* [WHAT YOU NEED TO DO]
Give all the data again exactly.

* [Dataset entries]
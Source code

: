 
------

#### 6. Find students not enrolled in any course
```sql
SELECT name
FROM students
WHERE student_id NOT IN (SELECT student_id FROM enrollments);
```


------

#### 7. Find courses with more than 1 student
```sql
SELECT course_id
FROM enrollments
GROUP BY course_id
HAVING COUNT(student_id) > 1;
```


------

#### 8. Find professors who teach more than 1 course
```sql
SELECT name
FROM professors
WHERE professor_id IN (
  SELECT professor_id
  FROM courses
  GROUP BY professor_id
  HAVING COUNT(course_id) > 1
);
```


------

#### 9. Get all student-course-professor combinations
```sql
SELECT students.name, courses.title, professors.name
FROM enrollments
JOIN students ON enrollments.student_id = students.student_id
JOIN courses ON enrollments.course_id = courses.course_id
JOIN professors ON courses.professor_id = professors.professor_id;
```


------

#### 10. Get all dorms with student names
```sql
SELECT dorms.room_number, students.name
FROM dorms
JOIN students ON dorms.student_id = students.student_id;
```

* [ANSWER TO THIS TASK]
Source code

: 
------

#### 6. Find students not enrolled in any course
```sql
SELECT name
FROM students
WHERE student_id NOT IN (SELECT student_id FROM enrollments);
```


------

#### 7. Find courses with more than 1 student
```sql
SELECT course_id
FROM enrollments
GROUP BY course_id
HAVING COUNT(student_id) > 1;
```


------

#### 8. Find professors who teach more than 1 course
```sql
SELECT name
FROM professors
WHERE professor_id IN (
  SELECT professor_id
  FROM courses
  GROUP BY professor_id
  HAVING COUNT(course_id) > 1
);
```


------

#### 9. Get all student-course-professor combinations
```sql
SELECT students.name, courses.title, professors.name
FROM enrollments
JOIN students ON enrollments.student_id = students.student_id
JOIN courses ON enrollments.course_id = courses.course_id
JOIN professors ON courses.professor_id = professors.professor_id;
```


------

#### 10. Get all dorms with student names
```sql
SELECT dorms.room_number, students.name
FROM dorms
JOIN students ON dorms.student_id = students.student_id;
```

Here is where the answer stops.